Susann Hellemann und Lothar Binger sammeln alte Familienalben. Die beiden Kulturhistoriker haben auf Flohmärkten 1800 private Fotoalben mit hunderttausenden Bildern aus dem 19. und 20. Jahrhundert gefunden. Ein paar Einblicke.

Den Einband schmückt ein üppiges Blumenmuster. „Mein Sohnemann“ hat Georgs Vater auf die erste Seite geschrieben. Mit großen, etwas zittrigen Schriftzügen. „Das hier war Georgs Leben“, sagt Susann Hellemann. Dann blättert sie in dem Fotoalbum. Ganz vorne sitzt ein kleiner Junge auf Opas Schoß. Stolz gibt ihm der alte Mann die Flasche. Mit Purzelbäumen geht es weiter, Kindergeburtstagen, Ferienlagern am Müggelsee – bis zur ersten Soldatenuniform 1944. Da war Georg 19 Jahre alt. Die folgenden Seiten hat Georgs Vater besonders liebevoll gestaltet. Es ist alles mit Sorgfalt dokumentiert: In welcher Gegend an der Adria seinen Jungen der tödliche Granatsplitter traf, Georgs provisorisches Soldatengrab unter Weinstöcken, die letzte Ruhestätte auf dem Ehrenfriedhof bei Ravenna.

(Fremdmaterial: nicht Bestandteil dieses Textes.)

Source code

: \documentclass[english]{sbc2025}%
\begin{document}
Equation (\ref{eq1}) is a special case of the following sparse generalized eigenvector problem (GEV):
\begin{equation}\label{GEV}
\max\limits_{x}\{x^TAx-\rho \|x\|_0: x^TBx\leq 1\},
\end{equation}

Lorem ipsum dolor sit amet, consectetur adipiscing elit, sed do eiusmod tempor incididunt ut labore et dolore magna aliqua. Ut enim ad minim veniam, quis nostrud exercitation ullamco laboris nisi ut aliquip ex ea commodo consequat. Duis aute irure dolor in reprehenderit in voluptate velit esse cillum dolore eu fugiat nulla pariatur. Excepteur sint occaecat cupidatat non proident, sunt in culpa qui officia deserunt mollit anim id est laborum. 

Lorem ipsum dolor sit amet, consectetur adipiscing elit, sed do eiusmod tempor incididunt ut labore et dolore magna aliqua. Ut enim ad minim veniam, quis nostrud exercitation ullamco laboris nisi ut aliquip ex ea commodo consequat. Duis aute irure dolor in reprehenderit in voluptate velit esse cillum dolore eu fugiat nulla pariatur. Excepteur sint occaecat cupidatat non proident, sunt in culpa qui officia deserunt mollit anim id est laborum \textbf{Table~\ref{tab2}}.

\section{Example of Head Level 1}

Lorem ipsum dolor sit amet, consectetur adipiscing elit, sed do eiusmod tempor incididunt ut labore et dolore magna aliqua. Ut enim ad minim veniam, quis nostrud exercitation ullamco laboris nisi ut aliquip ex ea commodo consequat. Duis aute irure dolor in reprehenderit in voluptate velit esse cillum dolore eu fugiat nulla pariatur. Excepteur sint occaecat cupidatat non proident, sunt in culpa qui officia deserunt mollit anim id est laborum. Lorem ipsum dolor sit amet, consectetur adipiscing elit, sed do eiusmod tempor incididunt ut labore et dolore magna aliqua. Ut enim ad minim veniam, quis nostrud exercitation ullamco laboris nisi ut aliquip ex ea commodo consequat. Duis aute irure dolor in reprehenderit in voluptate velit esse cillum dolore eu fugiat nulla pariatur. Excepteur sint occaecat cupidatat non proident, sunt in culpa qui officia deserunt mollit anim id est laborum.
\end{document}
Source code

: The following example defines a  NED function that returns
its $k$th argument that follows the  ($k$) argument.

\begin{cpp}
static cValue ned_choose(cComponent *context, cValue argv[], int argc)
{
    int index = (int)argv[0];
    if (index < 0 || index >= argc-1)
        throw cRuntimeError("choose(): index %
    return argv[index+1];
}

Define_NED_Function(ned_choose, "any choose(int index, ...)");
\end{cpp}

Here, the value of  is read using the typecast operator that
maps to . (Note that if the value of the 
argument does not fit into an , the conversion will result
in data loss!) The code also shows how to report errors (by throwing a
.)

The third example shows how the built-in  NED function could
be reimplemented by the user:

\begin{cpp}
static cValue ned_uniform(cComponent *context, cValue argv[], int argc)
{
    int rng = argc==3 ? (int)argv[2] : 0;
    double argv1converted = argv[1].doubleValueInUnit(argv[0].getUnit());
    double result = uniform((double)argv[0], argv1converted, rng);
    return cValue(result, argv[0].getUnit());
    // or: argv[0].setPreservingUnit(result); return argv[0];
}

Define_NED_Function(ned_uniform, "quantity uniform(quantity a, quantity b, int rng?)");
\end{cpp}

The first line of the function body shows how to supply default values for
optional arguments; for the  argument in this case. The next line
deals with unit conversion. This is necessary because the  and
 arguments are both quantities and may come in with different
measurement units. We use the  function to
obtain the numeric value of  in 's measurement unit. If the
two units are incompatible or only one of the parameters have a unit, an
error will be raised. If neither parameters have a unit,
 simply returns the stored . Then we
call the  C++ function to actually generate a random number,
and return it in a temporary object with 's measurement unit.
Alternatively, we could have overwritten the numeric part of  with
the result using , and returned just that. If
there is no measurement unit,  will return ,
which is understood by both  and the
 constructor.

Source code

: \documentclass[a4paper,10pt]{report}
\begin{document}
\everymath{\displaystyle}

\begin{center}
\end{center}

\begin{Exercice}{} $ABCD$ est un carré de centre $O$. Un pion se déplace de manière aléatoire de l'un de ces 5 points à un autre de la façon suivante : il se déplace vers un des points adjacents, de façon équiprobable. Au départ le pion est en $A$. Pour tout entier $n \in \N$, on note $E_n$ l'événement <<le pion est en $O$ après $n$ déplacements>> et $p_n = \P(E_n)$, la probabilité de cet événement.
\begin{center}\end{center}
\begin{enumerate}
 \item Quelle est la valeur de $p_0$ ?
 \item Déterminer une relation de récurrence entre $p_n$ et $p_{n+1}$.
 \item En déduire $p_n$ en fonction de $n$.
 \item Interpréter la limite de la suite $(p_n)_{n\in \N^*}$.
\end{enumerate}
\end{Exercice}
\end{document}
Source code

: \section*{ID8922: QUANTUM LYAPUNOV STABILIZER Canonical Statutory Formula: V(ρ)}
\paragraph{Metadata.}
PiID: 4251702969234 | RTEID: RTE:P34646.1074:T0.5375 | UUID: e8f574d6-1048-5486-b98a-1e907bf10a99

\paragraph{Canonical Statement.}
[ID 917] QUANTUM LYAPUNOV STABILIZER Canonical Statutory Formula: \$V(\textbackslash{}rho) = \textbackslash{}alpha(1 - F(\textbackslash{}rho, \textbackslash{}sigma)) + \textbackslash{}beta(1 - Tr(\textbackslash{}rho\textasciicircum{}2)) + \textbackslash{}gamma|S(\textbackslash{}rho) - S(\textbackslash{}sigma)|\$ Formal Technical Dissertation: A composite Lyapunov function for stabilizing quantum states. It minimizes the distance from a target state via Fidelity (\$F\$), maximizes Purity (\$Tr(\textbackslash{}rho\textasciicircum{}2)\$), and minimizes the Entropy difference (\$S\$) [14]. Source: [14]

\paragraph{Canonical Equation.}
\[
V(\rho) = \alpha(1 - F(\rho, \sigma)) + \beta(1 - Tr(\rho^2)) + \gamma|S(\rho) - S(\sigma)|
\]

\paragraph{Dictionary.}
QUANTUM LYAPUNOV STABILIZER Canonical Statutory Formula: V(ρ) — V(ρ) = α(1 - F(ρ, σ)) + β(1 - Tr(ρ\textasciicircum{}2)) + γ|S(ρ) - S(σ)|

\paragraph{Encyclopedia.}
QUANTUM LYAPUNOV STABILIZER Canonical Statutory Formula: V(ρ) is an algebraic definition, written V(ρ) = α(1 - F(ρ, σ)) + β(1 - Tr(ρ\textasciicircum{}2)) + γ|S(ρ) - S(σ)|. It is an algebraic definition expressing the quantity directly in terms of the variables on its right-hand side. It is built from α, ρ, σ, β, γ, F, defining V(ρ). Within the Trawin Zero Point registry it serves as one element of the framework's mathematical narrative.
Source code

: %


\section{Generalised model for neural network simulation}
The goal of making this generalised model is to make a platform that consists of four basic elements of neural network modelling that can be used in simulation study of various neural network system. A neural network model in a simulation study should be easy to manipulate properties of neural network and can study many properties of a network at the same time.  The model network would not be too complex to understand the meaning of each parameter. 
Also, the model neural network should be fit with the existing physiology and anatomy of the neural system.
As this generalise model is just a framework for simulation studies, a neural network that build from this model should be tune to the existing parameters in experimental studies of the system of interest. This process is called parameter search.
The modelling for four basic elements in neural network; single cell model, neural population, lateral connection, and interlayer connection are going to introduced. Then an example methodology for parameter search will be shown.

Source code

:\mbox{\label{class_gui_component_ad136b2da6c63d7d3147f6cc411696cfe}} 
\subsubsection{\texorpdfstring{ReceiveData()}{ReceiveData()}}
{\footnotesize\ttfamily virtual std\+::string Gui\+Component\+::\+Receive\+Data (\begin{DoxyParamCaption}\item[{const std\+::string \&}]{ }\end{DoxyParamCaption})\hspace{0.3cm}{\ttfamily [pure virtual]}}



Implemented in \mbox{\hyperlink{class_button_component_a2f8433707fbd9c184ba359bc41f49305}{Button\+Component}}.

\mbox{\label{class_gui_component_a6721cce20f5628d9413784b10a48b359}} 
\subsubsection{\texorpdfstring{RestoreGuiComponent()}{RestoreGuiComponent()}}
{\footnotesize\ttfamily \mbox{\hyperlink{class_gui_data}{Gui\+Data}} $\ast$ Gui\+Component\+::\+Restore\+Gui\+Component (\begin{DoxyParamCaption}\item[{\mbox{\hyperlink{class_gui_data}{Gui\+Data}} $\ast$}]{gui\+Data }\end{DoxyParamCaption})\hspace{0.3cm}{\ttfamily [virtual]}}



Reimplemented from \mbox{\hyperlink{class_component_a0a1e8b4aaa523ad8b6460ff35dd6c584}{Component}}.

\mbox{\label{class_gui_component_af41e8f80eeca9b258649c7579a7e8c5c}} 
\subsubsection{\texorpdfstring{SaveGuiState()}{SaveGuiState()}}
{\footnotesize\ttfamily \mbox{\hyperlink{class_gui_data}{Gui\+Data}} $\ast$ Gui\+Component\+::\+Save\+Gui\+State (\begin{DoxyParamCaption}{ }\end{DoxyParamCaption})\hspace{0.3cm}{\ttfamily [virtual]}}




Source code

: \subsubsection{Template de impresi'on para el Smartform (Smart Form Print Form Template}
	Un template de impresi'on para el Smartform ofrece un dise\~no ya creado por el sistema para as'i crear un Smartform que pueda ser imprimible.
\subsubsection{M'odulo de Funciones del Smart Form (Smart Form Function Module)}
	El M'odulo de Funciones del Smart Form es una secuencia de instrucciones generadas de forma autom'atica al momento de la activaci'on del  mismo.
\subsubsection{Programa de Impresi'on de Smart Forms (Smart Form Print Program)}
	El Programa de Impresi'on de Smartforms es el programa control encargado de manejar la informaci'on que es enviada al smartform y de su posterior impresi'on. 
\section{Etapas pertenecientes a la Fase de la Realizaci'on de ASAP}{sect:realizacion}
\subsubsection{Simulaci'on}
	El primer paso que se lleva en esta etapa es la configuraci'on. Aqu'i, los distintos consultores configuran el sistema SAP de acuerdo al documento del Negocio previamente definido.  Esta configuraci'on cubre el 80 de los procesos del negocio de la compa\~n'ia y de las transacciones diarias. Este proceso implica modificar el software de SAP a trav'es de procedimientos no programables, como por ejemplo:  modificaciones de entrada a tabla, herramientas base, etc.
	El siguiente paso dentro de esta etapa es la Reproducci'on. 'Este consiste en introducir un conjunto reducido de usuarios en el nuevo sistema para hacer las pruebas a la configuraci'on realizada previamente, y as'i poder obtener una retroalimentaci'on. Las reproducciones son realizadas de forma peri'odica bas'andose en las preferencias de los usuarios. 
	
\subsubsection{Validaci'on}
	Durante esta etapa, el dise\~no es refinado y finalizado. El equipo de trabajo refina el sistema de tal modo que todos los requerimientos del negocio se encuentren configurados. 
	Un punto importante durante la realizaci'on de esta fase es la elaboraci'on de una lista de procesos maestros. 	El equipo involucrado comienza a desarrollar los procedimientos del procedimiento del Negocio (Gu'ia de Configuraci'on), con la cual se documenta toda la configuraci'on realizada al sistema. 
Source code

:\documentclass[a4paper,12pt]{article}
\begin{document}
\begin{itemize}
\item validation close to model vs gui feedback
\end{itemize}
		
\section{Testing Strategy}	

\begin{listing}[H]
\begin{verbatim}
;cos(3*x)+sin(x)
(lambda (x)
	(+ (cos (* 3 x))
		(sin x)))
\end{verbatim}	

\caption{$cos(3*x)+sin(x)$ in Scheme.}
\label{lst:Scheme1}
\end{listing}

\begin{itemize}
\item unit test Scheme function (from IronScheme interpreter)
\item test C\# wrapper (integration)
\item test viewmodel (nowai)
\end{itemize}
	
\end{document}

Das Album lag in einer Trödlerkiste in Kreuzberg, begraben unter Second- Hand-Büchern. „So verliert sich die Spur eines Menschen“, sagt Susann Hellemann. Gemeinsam mit ihrem Lebensgefährten, dem Historiker Lothar Binger (68), hat die 52-jährige Kulturwissenschaftlerin in den vergangenen 30 Jahren auf Berliner Flohmärkten und in Trödelläden private Fotoalben erworben und in ihrem Haus in Kleinmachnow eine einmalige Sammlung zusammengetragen: Über 1800 Alben mit mehreren 100 000 Fotos von 1860 bis zur Gegenwart.

„Archiv historische Alltagsfotografie“ nennen sie diesen Fundus. Im Berliner Landesarchiv und in den Sammlungen vieler Museen gibt es gleichfalls Tausende Fotodokumente. Doch häufig sind es Stadt- und Architekturansichten oder Innenaufnahmen, auf denen keine oder eher zufällig ins Bild geratene Menschen zu sehen sind. Es fehlt der private Blick.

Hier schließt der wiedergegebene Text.